SIRT2 is Secreted by Macrophages after Stimulation with TLR2 Agonists

Objectives: SIRT2 is an NAD-dependent lysine deacetylase concerned with the regulation of key intra-cellular proteins such as α-tubulin and NF-κB; as such, SIRT2 serves as a link between metabolism and key myeloid cell functions such as phagocytosis and pro-inflammatory signalling. We have determined that SIRT2 is elevated in the saliva of patients with periodontitis, and may therefore be a candidate biomarker. However, role of SIRT2 in the pathogenesis of periodontitis has not been systematically investigated. The aim of this study is to investigate the regulation of SIRT2 in macrophages by TLR agonists in an attempt to delineate novel pathways relevant to periodontal pathogenesis.
Methods: Macrophages were derived from THP-1 pro-monocytes by stimulation with phorbol myristate acetate (PMA). qPCR and western blotting were used to analyse SIRT2 mRNA and protein expression respectively in macrophages after stimulation with toll-like receptor (TLR) 2 agonists, Pam2CSK4 and lipoteichoic acid (LTA) and TLR 4 agonist, E. coli lipopolysaccharide (LPS). ELISA analysis of macrophage culture supernatants was used to quantify extracellular SIRT2.

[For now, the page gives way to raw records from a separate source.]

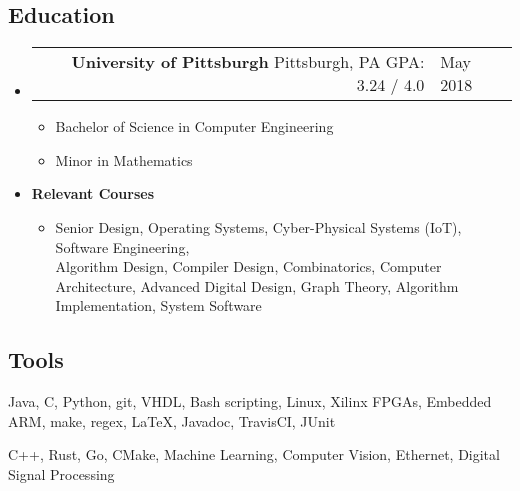 \documentclass[18pt]{article}
\makeatletter
\providecommand{\tightlist}{
    \setlength{\itemsep}{0pt}\setlength{\parskip}{0pt}
}
\providecommand{\datetable}[2]{
    \begin{tabular*}{\textwidth}{@{}r @{\extracolsep{\fill}} l}
        #1 & #2
    \end{tabular*}
}
\makeatother
\begin{document}
    \subsection*{Education}\label{education}
    \begin{itemize}[label={}]

        \item \datetable{
            \textbf{University of Pittsburgh} \textbar{} Pittsburgh, PA \textbar{} GPA: 3.24 / 4.0
        }{May 2018}
        \begin{itemize}[ topsep=0pt]\tightlist
            \item Bachelor of Science in Computer Engineering
            \item Minor in Mathematics
        \end{itemize}
        \item \textbf{Relevant Courses}
            \begin{itemize}[label={}, topsep=0pt]
                \item
                Senior Design,
                Operating Systems,
                Cyber-Physical Systems (IoT),
                Software Engineering,\\
                Algorithm Design,
                Compiler Design,
                Combinatorics,
                Computer Architecture,
                Advanced Digital Design,
                Graph Theory,
                Algorithm Implementation,
                System Software
            \end{itemize}
        \end{itemize}
    
    \subsection*{Tools}\label{languages}
    \begin{description}\tightlist
        \item[Proficient:] Java,
        C,
        Python,
        git,
        VHDL,
        Bash scripting,
        Linux,
        Xilinx FPGAs,
        Embedded ARM,
        make,
        regex,
        \LaTeX,
        Javadoc,
        TravisCI,
        JUnit
        \item[Learning:] C++,
        Rust,
        Go,
        CMake,
        Machine Learning,
        Computer Vision,
        Ethernet,
        Digital Signal Processing
    \end{description}
\end{document}
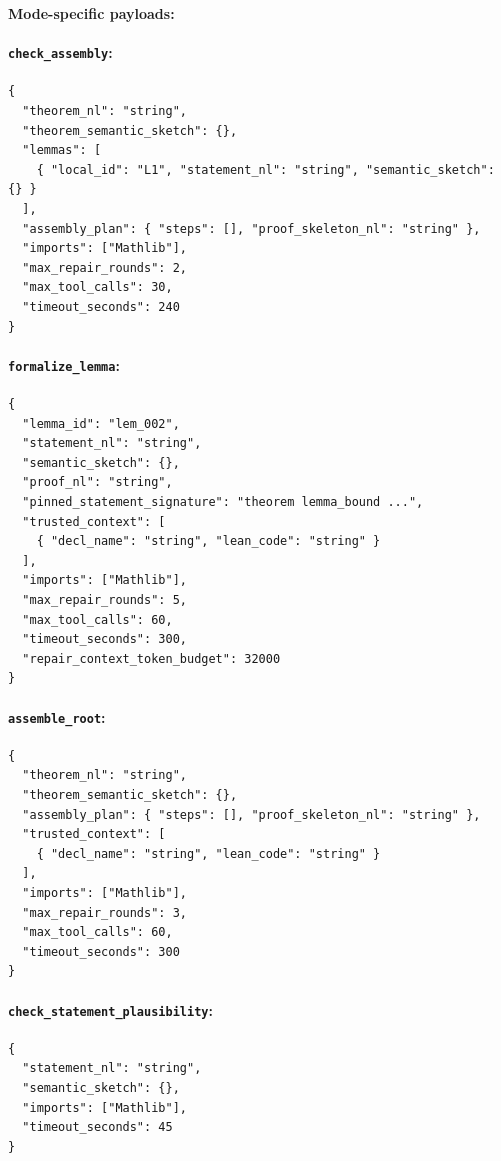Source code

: \documentclass[11pt,a4paper]{article}
\begin{document}
\textbf{Mode-specific payloads:}

\paragraph{\texttt{check\_assembly}:}
\begin{lstlisting}
{
  "theorem_nl": "string",
  "theorem_semantic_sketch": {},
  "lemmas": [
    { "local_id": "L1", "statement_nl": "string", "semantic_sketch": {} }
  ],
  "assembly_plan": { "steps": [], "proof_skeleton_nl": "string" },
  "imports": ["Mathlib"],
  "max_repair_rounds": 2,
  "max_tool_calls": 30,
  "timeout_seconds": 240
}
\end{lstlisting}

\paragraph{\texttt{formalize\_lemma}:}
\begin{lstlisting}
{
  "lemma_id": "lem_002",
  "statement_nl": "string",
  "semantic_sketch": {},
  "proof_nl": "string",
  "pinned_statement_signature": "theorem lemma_bound ...",
  "trusted_context": [
    { "decl_name": "string", "lean_code": "string" }
  ],
  "imports": ["Mathlib"],
  "max_repair_rounds": 5,
  "max_tool_calls": 60,
  "timeout_seconds": 300,
  "repair_context_token_budget": 32000
}
\end{lstlisting}

\paragraph{\texttt{assemble\_root}:}
\begin{lstlisting}
{
  "theorem_nl": "string",
  "theorem_semantic_sketch": {},
  "assembly_plan": { "steps": [], "proof_skeleton_nl": "string" },
  "trusted_context": [
    { "decl_name": "string", "lean_code": "string" }
  ],
  "imports": ["Mathlib"],
  "max_repair_rounds": 3,
  "max_tool_calls": 60,
  "timeout_seconds": 300
}
\end{lstlisting}

\paragraph{\texttt{check\_statement\_plausibility}:}
\begin{lstlisting}
{
  "statement_nl": "string",
  "semantic_sketch": {},
  "imports": ["Mathlib"],
  "timeout_seconds": 45
}
\end{lstlisting}
\end{document}
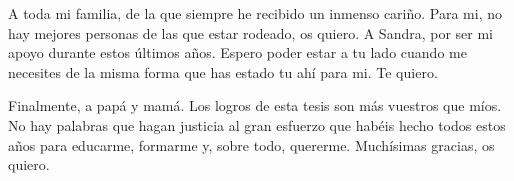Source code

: \begin{acknowledgements}
A toda mi familia, de la que siempre he recibido un inmenso cariño.
Para mi, no hay mejores personas de las que estar rodeado, os quiero.
A Sandra, por ser mi apoyo durante estos últimos años.
Espero poder estar a tu lado cuando me necesites de la misma forma que has estado tu ahí para mi.
Te quiero.

Finalmente, a papá y mamá.
Los logros de esta tesis son más vuestros que míos.
No hay palabras que hagan justicia al gran esfuerzo que habéis hecho todos estos años para educarme, formarme y, sobre todo, quererme. Muchísimas gracias, os quiero.

\end{acknowledgements}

Results: There was no evidence that that SIRT2 is regulated at the mRNA or protein level by either TLR2 or TLR4 signalling. We have, however, measured secretion of SIRT2 from macrophages stimulated with TLR2 agonists (both Pam2CSK4 and LTA) (p=<0.001), but not with the TLR4 agonist LPS, despite all 3 molecules eliciting a powerful pro-inflammatory response in macrophages as measured by TNF-a secretion.
Conclusions: SIRT2 is secreted from THP1 monocyte-derived macrophages in response to activation of TLR2, but not TLR4. This finding may represent a novel pathway relevant to periodontitis and may explain the elevated levels of SIRT2 in the saliva of patients with periodontitis.